### Exercise:
Pull out every line of the listing below where "Akhil" appears.

### Data records:
____
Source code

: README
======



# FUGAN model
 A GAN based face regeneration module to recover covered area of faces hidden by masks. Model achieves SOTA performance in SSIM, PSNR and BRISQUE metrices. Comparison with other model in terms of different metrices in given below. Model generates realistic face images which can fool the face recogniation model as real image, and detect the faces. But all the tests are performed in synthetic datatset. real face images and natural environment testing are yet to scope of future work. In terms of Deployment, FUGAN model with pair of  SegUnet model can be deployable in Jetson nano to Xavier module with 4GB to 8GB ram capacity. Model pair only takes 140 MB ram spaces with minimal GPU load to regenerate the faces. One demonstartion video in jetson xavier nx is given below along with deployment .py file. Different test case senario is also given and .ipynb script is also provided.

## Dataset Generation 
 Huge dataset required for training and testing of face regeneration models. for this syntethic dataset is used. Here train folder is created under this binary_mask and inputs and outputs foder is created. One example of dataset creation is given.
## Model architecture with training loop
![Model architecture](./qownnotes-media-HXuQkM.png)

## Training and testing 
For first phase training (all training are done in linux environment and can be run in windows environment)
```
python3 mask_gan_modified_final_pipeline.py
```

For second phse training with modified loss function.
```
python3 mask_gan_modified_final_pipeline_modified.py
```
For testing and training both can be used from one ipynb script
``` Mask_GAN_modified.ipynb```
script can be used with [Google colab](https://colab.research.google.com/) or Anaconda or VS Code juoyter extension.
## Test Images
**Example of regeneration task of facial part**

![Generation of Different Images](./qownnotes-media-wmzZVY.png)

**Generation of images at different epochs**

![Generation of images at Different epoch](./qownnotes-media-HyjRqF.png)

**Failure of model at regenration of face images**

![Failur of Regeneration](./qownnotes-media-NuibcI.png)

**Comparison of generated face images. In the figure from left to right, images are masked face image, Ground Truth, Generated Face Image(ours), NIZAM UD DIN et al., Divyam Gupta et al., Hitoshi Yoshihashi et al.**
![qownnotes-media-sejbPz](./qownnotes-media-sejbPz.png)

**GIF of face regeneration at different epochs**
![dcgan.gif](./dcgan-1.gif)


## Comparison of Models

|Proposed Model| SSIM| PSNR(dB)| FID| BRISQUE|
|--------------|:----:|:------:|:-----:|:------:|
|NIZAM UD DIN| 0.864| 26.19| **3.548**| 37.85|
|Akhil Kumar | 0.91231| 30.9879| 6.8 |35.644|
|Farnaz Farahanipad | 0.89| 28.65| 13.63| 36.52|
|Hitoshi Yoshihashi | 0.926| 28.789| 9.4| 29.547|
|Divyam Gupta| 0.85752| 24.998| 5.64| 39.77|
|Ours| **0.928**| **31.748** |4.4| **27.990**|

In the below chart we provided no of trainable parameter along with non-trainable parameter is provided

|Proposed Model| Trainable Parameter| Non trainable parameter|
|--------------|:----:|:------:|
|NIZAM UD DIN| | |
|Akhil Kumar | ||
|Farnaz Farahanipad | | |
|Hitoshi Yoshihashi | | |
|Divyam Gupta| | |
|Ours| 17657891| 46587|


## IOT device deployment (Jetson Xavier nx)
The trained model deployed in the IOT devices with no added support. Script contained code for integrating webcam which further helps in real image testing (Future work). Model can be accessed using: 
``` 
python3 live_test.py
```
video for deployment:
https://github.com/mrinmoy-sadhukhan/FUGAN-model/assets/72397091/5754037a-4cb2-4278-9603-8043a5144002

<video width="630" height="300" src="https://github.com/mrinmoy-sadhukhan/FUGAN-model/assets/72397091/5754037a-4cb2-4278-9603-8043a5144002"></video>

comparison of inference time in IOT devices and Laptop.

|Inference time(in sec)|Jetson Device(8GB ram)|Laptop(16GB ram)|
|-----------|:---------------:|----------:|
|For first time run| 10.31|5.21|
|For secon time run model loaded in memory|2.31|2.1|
____
### Response:
|Akhil Kumar | 0.91231| 30.9879| 6.8 |35.644|
|Akhil Kumar | ||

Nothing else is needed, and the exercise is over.